Atlas, by default comes with certain types for Hive, Storm, Falcon etc. However, there might be cases where you would like to capture some custom metadata in Atlas. This can be metadata related to ETL processes, enterprise-operations etc. The article explains how to create custom Atlas types and provides some insight on establishing lineage between said types.

Use Case:-

Consider a simple Use Case where Raw Textual data is analyzed via a ML process and the results are stored in HDFS. For instance, the raw source data is a dump of access logs on professors and research assistants referring research papers. The ML process would try to come up with recommendations on research papers for further reading for these end users. To capture metadata and lineage for this workflow, we would want to have three custom types in Atlas.

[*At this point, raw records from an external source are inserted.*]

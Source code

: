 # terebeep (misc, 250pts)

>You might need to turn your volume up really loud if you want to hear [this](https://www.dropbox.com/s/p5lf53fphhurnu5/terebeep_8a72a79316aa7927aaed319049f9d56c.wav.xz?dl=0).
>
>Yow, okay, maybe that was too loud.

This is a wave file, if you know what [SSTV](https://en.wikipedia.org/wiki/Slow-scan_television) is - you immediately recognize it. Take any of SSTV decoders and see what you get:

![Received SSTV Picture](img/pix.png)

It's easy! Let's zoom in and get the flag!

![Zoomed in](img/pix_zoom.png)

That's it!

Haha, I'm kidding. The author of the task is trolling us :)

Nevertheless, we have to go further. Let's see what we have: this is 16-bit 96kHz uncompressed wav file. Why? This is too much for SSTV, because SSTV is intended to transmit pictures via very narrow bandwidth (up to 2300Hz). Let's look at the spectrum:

a.) ResearchPaperAccessDataset: To capture the metadata for the input dataset.

b.) ResearchPaperRecommendationResults: To capture the metadata for the resultant output after the ML process has completed its analysis.

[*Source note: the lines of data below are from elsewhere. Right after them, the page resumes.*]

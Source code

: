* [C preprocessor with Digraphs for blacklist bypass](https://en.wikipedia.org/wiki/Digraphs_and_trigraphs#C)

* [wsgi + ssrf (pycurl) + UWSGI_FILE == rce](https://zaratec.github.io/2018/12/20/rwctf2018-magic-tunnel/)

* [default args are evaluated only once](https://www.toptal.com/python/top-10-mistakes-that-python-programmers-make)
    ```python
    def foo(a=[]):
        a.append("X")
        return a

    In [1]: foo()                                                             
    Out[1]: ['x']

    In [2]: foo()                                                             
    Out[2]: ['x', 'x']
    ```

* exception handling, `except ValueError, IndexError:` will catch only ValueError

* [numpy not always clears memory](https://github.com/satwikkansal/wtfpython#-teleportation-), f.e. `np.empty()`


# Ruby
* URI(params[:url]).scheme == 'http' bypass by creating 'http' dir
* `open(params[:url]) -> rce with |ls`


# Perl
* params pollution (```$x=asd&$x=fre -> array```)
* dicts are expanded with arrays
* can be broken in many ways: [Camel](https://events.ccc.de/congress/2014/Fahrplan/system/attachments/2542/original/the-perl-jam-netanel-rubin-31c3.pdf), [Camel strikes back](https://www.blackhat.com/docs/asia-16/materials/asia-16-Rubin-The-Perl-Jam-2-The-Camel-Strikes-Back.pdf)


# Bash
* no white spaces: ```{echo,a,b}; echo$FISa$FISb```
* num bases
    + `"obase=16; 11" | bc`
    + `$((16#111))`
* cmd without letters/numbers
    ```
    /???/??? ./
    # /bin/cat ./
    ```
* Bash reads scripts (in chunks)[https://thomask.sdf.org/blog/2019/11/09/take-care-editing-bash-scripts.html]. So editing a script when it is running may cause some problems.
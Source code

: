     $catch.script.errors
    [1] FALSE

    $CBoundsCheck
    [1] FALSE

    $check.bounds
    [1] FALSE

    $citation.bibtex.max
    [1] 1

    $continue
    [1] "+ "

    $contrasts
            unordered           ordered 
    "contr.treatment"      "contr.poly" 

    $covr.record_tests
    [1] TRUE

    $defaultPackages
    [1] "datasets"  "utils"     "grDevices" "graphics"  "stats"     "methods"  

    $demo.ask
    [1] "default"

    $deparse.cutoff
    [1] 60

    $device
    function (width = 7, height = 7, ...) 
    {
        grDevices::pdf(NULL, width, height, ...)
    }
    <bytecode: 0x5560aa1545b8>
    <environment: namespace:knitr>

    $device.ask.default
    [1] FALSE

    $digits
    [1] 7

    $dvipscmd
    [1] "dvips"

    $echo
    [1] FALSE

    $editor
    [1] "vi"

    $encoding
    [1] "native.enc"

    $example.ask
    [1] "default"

c.) ResearchPaperMachineLearning: To capture the metadata for the ML process itself, which analyzes the Input dataset.

The eventual lineage we want to capture would look something like this:-

14073-screen-shot-2017-03-27-at-102550-am.png

Bonus: The last part of this article has some information to create new Traits using REST API and then to associate it with an existing atlas entity.

Files:-

The files being used in this article are present in github.

a.) atlas_type_ResearchPaperDataSet.json

b.) atlas_entity_ResearchPaperDataSet.json

c.) atlas_type_RecommendationResults.json

d.) atlas_entity_RecommendationResults.json

e.) atlas_type_process_ML.json

f.) atlas_entity_process_ML.json

Steps:-

1. Create Custom Atlas ResearchPaperAccessDataset Type:-

https://github.com/vspw/atlas-custom-types/blob/master/atlas_type_ResearchPaperDataSet.json

[root@zulu atlas]# curl -i -X POST -H 'Content-Type: application/json' -H 'Accept: application/json' -u admin 'http://yellow.hdp.com:21000/api/atlas/types' -d @atlas_type_ResearchPaperDataSet.json
Enter host password for user 'admin':*****
{"requestId":"qtp84739718-14 - bed149b3-b360-4bf5-b46b-8f25ac7692c3","types":[{"name":"ResearchPaperAccessDataset"}]}

Notice the superType for "ResearchPaperAccessDataset" Type: ["DataSet"]

"DataSet" in turn has superTypes of ["Referenceable","Asset"]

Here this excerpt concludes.